### PROBLEM DETAILS:
Look through the listing below and say how many lines contain the word "маской". Nothing else belongs in the reply.

++++ SUPPLIED MATERIAL

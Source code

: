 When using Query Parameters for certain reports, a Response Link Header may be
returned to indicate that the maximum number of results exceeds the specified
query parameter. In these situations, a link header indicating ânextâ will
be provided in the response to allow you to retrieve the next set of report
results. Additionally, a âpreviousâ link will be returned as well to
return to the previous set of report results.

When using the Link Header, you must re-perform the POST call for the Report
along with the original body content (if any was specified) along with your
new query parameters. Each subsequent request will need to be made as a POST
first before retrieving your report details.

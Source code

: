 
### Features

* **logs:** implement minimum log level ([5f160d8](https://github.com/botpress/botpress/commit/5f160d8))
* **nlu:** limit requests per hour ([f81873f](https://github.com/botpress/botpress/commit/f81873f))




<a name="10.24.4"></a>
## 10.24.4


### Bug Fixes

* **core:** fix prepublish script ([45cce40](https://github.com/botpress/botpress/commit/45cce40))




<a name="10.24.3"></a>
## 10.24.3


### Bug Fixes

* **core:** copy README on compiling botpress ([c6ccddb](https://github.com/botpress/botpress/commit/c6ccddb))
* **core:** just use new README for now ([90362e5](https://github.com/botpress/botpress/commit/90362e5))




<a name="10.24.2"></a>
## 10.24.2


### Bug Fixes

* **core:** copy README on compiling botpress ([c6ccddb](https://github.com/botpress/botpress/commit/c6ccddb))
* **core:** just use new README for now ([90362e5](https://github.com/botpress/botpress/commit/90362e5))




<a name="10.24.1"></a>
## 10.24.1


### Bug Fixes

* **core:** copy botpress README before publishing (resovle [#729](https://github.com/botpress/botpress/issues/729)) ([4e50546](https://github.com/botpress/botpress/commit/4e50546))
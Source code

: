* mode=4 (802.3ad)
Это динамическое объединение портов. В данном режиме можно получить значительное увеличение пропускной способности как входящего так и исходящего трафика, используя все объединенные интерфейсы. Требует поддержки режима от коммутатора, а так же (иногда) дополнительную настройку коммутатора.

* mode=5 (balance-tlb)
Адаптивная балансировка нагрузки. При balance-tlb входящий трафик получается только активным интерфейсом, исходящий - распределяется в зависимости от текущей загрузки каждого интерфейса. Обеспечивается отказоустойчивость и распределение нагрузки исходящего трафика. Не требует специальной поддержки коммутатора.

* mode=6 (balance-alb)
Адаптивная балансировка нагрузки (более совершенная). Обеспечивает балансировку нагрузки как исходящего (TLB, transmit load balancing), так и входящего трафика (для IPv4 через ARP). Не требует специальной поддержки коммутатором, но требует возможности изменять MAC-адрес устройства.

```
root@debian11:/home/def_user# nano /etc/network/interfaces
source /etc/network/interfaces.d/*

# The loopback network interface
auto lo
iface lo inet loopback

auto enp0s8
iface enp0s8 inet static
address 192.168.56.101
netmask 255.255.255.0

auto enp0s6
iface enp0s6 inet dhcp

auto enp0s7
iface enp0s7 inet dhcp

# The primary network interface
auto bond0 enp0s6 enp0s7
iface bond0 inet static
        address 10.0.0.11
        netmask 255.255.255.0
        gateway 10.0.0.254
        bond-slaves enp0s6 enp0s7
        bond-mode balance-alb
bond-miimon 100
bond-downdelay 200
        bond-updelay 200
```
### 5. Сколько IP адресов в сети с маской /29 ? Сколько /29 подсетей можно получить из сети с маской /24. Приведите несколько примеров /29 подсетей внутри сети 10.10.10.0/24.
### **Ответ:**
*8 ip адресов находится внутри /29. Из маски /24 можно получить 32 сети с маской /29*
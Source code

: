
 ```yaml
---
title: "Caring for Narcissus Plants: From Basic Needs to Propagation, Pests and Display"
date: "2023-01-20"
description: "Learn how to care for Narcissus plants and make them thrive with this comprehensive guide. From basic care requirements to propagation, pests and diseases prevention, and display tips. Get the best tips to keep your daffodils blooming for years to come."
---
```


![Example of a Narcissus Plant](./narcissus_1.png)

++++++++

### OUTPUT:
2